Music. Your two year old wants to hear the same song over and over. I don’t know what the song is right now, but back when my teenager was two, it was pretty much anything by the Wiggles. I tried to throw in some Raffi or Disney soundtracks to stop my mind from melting, which backfired on me (“Boom Boom Ain’t It Great to Be Crazy?” No, it isn’t) but for the most part, it was a whole lot of “Fruit Salad (Yummy Yummy)” over and over again. The words still haunt me.

For our weekend together, we listened to Lana Del Ray and Alt-J, the Arctic Monkeys and Glass Animals. Then, for variety, we listened to more Lana Del Ray. My daughter described it as Ke$ha with more depressing music, which I do not consider to be a good sales pitch. I realize all rock and pop music has been about sex and drugs forever, but seriously, does every song have to be about sex and drugs? It’s not even sex or drugs. It’s sex and drugs, together. I had a long conversation with her about sex and drugs. Lana Del Ray played in the background.

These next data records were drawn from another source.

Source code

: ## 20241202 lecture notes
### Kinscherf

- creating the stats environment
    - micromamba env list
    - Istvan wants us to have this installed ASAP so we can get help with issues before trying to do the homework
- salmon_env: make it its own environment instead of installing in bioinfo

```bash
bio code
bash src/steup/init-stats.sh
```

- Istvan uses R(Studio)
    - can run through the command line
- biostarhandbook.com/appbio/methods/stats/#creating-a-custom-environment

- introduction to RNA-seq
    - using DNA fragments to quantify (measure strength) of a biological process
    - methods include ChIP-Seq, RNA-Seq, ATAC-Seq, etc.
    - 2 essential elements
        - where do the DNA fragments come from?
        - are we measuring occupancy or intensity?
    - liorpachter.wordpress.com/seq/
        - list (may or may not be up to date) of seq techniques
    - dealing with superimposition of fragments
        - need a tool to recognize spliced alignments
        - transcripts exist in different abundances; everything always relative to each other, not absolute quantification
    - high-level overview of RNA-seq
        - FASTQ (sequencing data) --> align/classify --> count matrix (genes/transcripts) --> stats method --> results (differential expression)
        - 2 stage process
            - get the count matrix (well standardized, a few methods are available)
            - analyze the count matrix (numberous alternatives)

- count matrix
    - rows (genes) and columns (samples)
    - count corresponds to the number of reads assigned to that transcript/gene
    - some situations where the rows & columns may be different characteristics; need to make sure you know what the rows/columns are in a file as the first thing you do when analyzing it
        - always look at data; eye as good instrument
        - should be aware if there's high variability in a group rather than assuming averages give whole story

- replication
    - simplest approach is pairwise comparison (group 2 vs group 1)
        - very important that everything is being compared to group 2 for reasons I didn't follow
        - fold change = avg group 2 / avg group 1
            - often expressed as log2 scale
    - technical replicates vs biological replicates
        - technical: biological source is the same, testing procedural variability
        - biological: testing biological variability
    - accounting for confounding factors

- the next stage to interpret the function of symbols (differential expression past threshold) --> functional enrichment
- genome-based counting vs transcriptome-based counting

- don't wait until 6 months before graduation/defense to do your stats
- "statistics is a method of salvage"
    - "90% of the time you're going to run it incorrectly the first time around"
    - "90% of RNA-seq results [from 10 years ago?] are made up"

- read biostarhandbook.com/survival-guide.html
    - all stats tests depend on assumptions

Food. Do you fight with your two year old over eating breakfast? At least your two year old wakes up at breakfast time. My teen and I were at the beach for two nights, which meant we really only had one full day. She slept until 10:30, and that was with me waking her up every half hour, starting at 8:00, because she didn’t want to sleep away the day. But she also didn’t want to eat breakfast because she had big goals for the other meals.

Lunch was to be at her favorite sushi restaurant, which is the only place in the whole state where she will eat sushi, the place that is a mere four and a half hours from home.   We didn’t eat until two in the afternoon, and that was after a long walk on the beach and hitting her favorite surf shop. I still can’t believe I didn’t black out while driving the car.

And dinner? Well, here’s a fun one. She couldn’t decide where she wanted to eat dinner because she was too hungry. I drove for twenty minutes and named over fifty restaurants, all of which she vetoed. When she finally made a decision, a seafood restaurant we love, she ordered a bowl of French onion soup and a salad that comes with pecans and blue cheese crumbles and strawberries. She refused to eat the soup because she couldn’t figure out the melted cheese on top, and then she picked around the salad to just eat the nuts and berries and blue cheese crumbles out of the salad.  Where was the seafood, I ask you?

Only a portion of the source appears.